クズ上忍はその後一週間近く本当に俺の前から姿を消した。どういう風の吹き回しだと少し探ってみたが、極秘任務でも入ったらしく俺が見ることができる書類では何も書かれていなかった。
 俺はその間、水を得た魚みたいに生き生きと生活した。それが束の間の安息とは分かっていたが、あの男がいないだけで信じられないくらい自由だった。誰と喋っても構わないし、何をしても構わない。仕事もはかどるし家に帰っても思う存分ゴロゴロできる。勿論服を着て、だ。それだけで笑える。服を着ているってだけで笑える。ほんと、どんだけ変態なんだよあのクソはと思うと最高に可笑しい。

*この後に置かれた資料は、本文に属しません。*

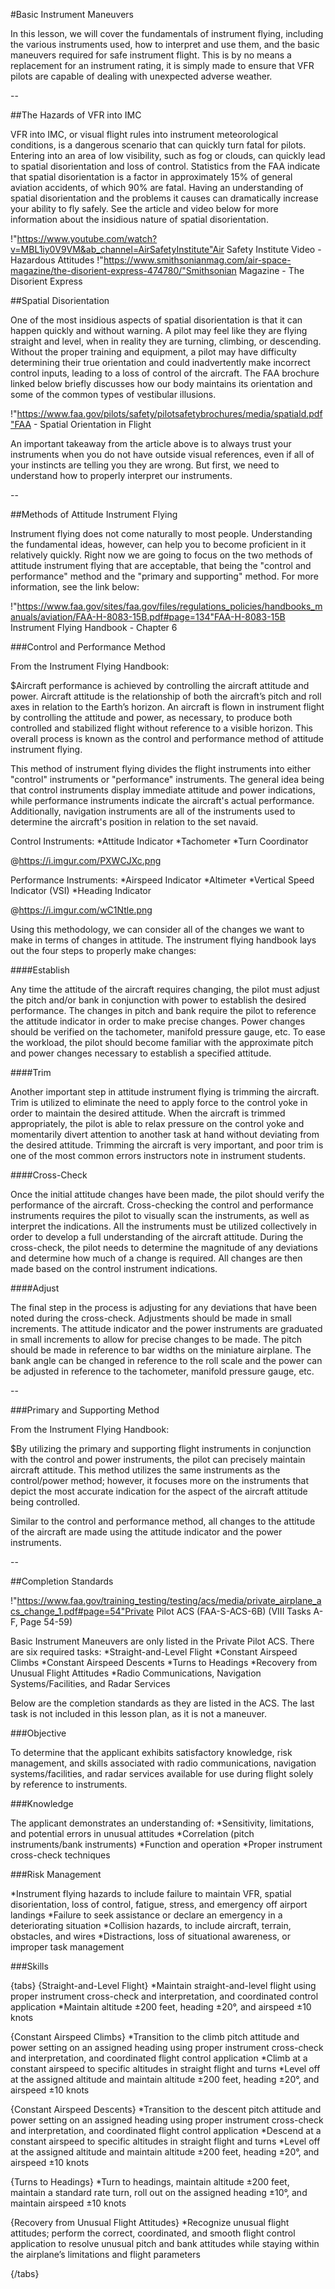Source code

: #Basic Instrument Maneuvers

In this lesson, we will cover the fundamentals of instrument flying, including the various instruments used, how to interpret and use them, and the basic maneuvers required for safe instrument flight. This is by no means a replacement for an instrument rating, it is simply made to ensure that VFR pilots are capable of dealing with unexpected adverse weather.


--


##The Hazards of VFR into IMC

VFR into IMC, or visual flight rules into instrument meteorological conditions, is a dangerous scenario that can quickly turn fatal for pilots. Entering into an area of low visibility, such as fog or clouds, can quickly lead to spatial disorientation and loss of control. Statistics from the FAA indicate that spatial disorientation is a factor in approximately 15% of general aviation accidents, of which 90% are fatal. Having an understanding of spatial disorientation and the problems it causes can dramatically increase your ability to fly safely. See the article and video below for more information about the insidious nature of spatial disorientation. 

!"https://www.youtube.com/watch?v=MBL1iy0V9VM&ab_channel=AirSafetyInstitute"Air Safety Institute Video - Hazardous Attitudes
!"https://www.smithsonianmag.com/air-space-magazine/the-disorient-express-474780/"Smithsonian Magazine - The Disorient Express

##Spatial Disorientation

One of the most insidious aspects of spatial disorientation is that it can happen quickly and without warning. A pilot may feel like they are flying straight and level, when in reality they are turning, climbing, or descending. Without the proper training and equipment, a pilot may have difficulty determining their true orientation and could inadvertently make incorrect control inputs, leading to a loss of control of the aircraft. The FAA brochure linked below briefly discusses how our body maintains its orientation and some of the common types of vestibular illusions.

!"https://www.faa.gov/pilots/safety/pilotsafetybrochures/media/spatiald.pdf"FAA - Spatial Orientation in Flight

An important takeaway from the article above is to always trust your instruments when you do not have outside visual references, even if all of your instincts are telling you they are wrong. But first, we need to understand how to properly interpret our instruments.

--

##Methods of Attitude Instrument Flying

Instrument flying does not come naturally to most people. Understanding the fundamental ideas, however, can help you to become proficient in it relatively quickly. Right now we are going to focus on the two methods of attitude instrument flying that are acceptable, that being the "control and performance" method and the "primary and supporting" method. For more information, see the link below:

!"https://www.faa.gov/sites/faa.gov/files/regulations_policies/handbooks_manuals/aviation/FAA-H-8083-15B.pdf#page=134"FAA-H-8083-15B Instrument Flying Handbook - Chapter 6

###Control and Performance Method

From the Instrument Flying Handbook:

$Aircraft performance is achieved by controlling the aircraft attitude and power. Aircraft attitude is the relationship of both the aircraft’s pitch and roll axes in relation to the Earth’s horizon. An aircraft is flown in instrument flight by controlling the attitude and power, as necessary, to produce both controlled and stabilized flight without reference to a visible horizon. This overall process is known as the control and performance method of attitude instrument flying.

This method of instrument flying divides the flight instruments into either "control" instruments or "performance" instruments. The general idea being that control instruments display immediate attitude and power indications, while performance instruments indicate the aircraft's actual performance. Additionally, navigation instruments are all of the instruments used to determine the aircraft's position in relation to the set navaid.

Control Instruments:
*Attitude Indicator
*Tachometer
*Turn Coordinator

@https://i.imgur.com/PXWCJXc.png

Performance Instruments:
*Airspeed Indicator
*Altimeter
*Vertical Speed Indicator (VSI)
*Heading Indicator

@https://i.imgur.com/wC1Ntle.png

Using this methodology, we can consider all of the changes we want to make in terms of changes in attitude. The instrument flying handbook lays out the four steps to properly make changes:

####Establish

Any time the attitude of the aircraft requires changing, the pilot must adjust the pitch and/or bank in conjunction with power to establish the desired performance. The changes in pitch and bank require the pilot to reference the attitude indicator in order to make precise changes. Power changes should be verified on the tachometer, manifold pressure gauge, etc. To ease the workload, the pilot should become familiar with the approximate pitch and power changes necessary to establish a specified attitude.

####Trim

Another important step in attitude instrument flying is trimming the aircraft. Trim is utilized to eliminate the need to apply force to the control yoke in order to maintain the desired attitude. When the aircraft is trimmed appropriately, the pilot is able to relax pressure on the control yoke and momentarily divert attention to another task at hand without deviating from the desired attitude. Trimming the aircraft is very important, and poor trim is one of the most common errors instructors note in instrument students.

####Cross-Check

Once the initial attitude changes have been made, the pilot should verify the performance of the aircraft. Cross-checking the control and performance instruments requires the pilot to visually scan the instruments, as well as interpret the indications. All the instruments must be utilized collectively in order to develop a full understanding of the aircraft attitude. During the cross-check, the pilot needs to determine the magnitude of any deviations and determine how much of a change is required. All changes are then made based on the control instrument indications.

####Adjust

The final step in the process is adjusting for any deviations that have been noted during the cross-check. Adjustments should be made in small increments. The attitude indicator and the power instruments are graduated in small increments to allow for precise changes to be made. The pitch should be made in reference to bar widths on the miniature airplane. The bank angle can be changed in reference to the roll scale and the power can be adjusted in reference to the tachometer, manifold pressure gauge, etc.

--

###Primary and Supporting Method

From the Instrument Flying Handbook:

$By utilizing the primary and supporting flight instruments in conjunction with the control and power instruments, the pilot can precisely maintain aircraft attitude. This method utilizes the same instruments as the control/power method; however, it focuses more on the instruments that depict the most accurate indication for the aspect of the aircraft attitude being controlled.

Similar to the control and performance method, all changes to the attitude of the aircraft are made using the attitude indicator and the power instruments.

--

##Completion Standards

!"https://www.faa.gov/training_testing/testing/acs/media/private_airplane_acs_change_1.pdf#page=54"Private Pilot ACS (FAA-S-ACS-6B) (VIII Tasks A-F, Page 54-59)

Basic Instrument Maneuvers are only listed in the Private Pilot ACS. There are six required tasks: 
*Straight-and-Level Flight
*Constant Airspeed Climbs
*Constant Airspeed Descents
*Turns to Headings
*Recovery from Unusual Flight Attitudes
*Radio Communications, Navigation Systems/Facilities, and Radar Services

Below are the completion standards as they are listed in the ACS. The last task is not included in this lesson plan, as it is not a maneuver.

###Objective

To determine that the applicant exhibits satisfactory knowledge, risk management, and skills associated with radio communications, navigation systems/facilities, and radar services available for use during flight solely by reference to instruments.

###Knowledge

The applicant demonstrates an understanding of:
*Sensitivity, limitations, and potential errors in unusual attitudes
*Correlation (pitch instruments/bank instruments)
*Function and operation
*Proper instrument cross-check techniques

###Risk Management

*Instrument flying hazards to include failure to maintain VFR, spatial disorientation, loss of control, fatigue, stress, and emergency off airport landings
*Failure to seek assistance or declare an emergency in a deteriorating situation
*Collision hazards, to include aircraft, terrain, obstacles, and wires
*Distractions, loss of situational awareness, or improper task management

###Skills

{tabs}
{Straight-and-Level Flight}
*Maintain straight-and-level flight using proper instrument cross-check and interpretation, and coordinated control application
*Maintain altitude ±200 feet, heading ±20°, and airspeed ±10 knots

{Constant Airspeed Climbs}
*Transition to the climb pitch attitude and power setting on an assigned heading using proper instrument cross-check and interpretation, and coordinated flight control application
*Climb at a constant airspeed to specific altitudes in straight flight and turns
*Level off at the assigned altitude and maintain altitude ±200 feet, heading ±20°, and airspeed ±10 knots

{Constant Airspeed Descents}
*Transition to the descent pitch attitude and power setting on an assigned heading using proper instrument cross-check and interpretation, and coordinated flight control application
*Descend at a constant airspeed to specific altitudes in straight flight and turns
*Level off at the assigned altitude and maintain altitude ±200 feet, heading ±20°, and airspeed ±10 knots

{Turns to Headings}
*Turn to headings, maintain altitude ±200 feet, maintain a standard rate turn, roll out on the assigned heading ±10°, and maintain airspeed ±10 knots

{Recovery from Unusual Flight Attitudes}
*Recognize unusual flight attitudes; perform the correct, coordinated, and smooth flight control application to resolve unusual pitch and bank attitudes while staying within the airplane’s limitations and flight parameters

{/tabs}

 クソのいない間にずっと気になっていたリョウのことを調べた。リョウはあの後一度病院に行き、そのまま任務に出ている。そして先日戻って来て、また他の任務に就いていた。受付では見ていないから、クソの言う通り俺を避けているんだろうなと思う。それで良い。あのクズは頭がオカシイから、俺に接触したら本当に危害を加えるに決まってる。同じ理由からアヤメ先生の御見舞にも行けなかった。
 それでも俺は自由を満喫した。長風呂を楽しみ普段はたっぷりとした恨みを込めて作る料理を楽しみ、オフの日はミキ達の修行にも朝から日が暮れるまで付き合い、子供達の成長を見守る。

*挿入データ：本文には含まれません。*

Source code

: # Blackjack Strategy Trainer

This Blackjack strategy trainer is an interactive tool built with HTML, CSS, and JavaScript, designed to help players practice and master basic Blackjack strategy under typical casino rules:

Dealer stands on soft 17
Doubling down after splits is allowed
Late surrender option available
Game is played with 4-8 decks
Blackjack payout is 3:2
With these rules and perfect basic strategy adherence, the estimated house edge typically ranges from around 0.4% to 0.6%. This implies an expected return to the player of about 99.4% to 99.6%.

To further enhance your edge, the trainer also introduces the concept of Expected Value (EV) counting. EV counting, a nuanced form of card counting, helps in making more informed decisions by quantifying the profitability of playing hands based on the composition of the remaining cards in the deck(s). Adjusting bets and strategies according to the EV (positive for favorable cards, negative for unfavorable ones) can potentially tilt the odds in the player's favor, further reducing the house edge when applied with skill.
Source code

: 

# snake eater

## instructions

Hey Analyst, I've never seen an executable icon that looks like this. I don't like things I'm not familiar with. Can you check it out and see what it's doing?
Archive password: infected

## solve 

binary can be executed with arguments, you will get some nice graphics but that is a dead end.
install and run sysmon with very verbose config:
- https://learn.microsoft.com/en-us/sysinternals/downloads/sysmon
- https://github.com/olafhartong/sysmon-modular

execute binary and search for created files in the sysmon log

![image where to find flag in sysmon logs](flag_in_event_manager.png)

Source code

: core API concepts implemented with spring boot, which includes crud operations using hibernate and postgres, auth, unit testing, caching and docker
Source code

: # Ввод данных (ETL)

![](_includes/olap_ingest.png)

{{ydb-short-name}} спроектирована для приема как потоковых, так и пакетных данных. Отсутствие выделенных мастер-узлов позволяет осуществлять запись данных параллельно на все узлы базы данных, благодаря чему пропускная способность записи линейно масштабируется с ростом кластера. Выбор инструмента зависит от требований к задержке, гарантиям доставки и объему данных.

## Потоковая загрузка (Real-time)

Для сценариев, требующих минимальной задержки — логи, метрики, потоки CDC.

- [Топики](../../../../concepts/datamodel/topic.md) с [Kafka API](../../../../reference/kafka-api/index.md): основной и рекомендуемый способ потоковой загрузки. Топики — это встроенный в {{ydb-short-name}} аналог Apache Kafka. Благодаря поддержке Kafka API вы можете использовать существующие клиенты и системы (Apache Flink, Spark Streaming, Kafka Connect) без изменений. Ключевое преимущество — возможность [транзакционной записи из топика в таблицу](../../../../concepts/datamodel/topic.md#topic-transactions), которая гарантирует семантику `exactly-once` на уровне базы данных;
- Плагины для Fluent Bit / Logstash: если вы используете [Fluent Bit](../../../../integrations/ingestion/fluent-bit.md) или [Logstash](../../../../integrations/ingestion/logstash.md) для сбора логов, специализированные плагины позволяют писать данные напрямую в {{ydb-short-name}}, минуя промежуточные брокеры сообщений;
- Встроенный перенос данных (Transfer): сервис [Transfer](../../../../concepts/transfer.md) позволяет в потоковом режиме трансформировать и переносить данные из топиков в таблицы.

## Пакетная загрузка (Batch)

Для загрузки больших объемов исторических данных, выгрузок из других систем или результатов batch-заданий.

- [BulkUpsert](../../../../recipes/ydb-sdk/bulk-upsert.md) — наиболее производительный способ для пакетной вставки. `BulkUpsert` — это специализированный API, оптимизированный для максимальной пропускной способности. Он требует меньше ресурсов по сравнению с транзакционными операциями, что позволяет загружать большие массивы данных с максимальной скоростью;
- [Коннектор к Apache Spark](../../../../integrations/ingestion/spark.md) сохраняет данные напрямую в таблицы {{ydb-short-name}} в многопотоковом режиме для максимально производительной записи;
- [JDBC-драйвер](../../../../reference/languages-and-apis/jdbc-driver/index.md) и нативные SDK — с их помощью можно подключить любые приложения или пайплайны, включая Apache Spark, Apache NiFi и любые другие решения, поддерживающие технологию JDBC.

 しかし、あのクソ、任務先で死なないかなぁと思っていたのに、それを心底願っていたのに、やっぱりクソは帰って来た。
「ただーいま」
 ホースを出してアカデミーの花壇に水をやっていると、俺がこの世で最も嫌悪している声でそう言われる。聞こえないフリをして水を捲いていると、もう一度ただいまと言われた。振り返らずにおかえりなさいと機械的に言う。ホースの先端を潰し、あとは口を噤んで植木や花に水をやる。
「良い子にしてた?」
 平べったくなった水は緩く弧を描き、やがて細かい飛沫となって地面に落ちる。今日も猛暑だが、水をやっていると地熱が冷えて少しだけ涼しくなった。飛沫が光を反射して小さな虹ができている。綺麗だ。
「ねぇ、良い子にしてた? 今日はお土産あるよ?」
 向日葵のほとんどはもう枯れようとしている。朝顔だって萎れて種を蒔こうと実を膨らませている。それでも残暑は厳しく、まだ夏は終わりそうにない。水の音が心地好い。

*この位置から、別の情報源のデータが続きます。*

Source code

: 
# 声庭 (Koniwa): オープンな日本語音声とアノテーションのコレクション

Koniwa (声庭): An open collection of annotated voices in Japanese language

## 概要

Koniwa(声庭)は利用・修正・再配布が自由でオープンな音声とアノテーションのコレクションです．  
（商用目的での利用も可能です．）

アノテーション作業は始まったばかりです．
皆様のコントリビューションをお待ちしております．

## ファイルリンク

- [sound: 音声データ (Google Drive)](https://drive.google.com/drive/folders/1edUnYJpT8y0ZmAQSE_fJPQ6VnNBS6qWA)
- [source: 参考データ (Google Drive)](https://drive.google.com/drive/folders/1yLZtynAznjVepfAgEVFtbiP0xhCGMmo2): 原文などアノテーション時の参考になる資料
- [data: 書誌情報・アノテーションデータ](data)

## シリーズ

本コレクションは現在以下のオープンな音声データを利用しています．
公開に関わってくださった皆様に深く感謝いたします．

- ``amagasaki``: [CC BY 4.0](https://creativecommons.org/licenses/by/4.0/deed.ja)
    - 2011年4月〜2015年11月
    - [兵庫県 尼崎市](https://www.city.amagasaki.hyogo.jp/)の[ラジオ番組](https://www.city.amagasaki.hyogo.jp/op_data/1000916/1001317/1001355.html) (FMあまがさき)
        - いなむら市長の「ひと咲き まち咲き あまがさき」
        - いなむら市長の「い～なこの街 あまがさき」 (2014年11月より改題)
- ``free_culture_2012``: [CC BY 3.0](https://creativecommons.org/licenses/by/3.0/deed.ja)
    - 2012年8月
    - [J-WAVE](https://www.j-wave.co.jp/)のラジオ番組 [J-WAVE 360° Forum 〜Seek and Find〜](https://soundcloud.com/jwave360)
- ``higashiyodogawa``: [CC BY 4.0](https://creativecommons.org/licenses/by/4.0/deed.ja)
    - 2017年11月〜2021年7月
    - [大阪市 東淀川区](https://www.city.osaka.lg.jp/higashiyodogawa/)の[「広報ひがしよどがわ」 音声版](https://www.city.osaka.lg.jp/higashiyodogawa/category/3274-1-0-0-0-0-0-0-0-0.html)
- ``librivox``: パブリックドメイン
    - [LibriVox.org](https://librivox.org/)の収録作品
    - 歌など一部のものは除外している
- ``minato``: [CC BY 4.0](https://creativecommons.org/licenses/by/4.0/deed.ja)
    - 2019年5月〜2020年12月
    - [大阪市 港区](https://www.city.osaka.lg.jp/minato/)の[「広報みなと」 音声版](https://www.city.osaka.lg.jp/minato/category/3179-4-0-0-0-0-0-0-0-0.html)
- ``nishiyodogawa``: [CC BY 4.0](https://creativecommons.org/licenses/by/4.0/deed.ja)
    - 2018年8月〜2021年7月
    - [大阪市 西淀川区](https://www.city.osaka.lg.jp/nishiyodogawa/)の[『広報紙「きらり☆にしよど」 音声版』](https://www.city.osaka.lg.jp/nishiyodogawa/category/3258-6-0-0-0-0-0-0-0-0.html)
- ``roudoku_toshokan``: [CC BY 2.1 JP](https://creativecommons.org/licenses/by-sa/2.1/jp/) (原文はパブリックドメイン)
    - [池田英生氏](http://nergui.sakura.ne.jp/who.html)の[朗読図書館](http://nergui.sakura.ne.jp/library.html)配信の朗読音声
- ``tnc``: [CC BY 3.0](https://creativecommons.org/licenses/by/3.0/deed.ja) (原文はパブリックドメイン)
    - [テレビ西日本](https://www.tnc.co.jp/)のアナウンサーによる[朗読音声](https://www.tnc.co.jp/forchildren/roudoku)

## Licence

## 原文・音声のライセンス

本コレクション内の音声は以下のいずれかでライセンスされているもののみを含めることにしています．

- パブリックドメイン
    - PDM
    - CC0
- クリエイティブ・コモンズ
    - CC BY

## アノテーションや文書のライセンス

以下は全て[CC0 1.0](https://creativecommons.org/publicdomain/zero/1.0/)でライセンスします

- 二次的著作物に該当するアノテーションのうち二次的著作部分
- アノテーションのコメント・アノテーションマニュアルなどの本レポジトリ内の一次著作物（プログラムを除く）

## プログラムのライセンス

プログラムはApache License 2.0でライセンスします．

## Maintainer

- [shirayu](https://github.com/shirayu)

 結った髪をグイと引っ張られ、顎が上がった。大きな入道雲が見える。
「なに無視してんの? ここで犯して欲しいの?」
 耳元で低くそう囁かれても、俺は空を眺め続けた。真っ青な空に入道雲。風も吹き始め、ああ、嵐が来るんだなぁと感じる。風を捲いて嵐が来るんだ。大きな雨が空から叩きつけるように降って来て、つんざくような音を立てて雷が落ちる。里の色んな場所に雷が落ちる。それでも今は青い空が見える。鳥が舞っているのが見える。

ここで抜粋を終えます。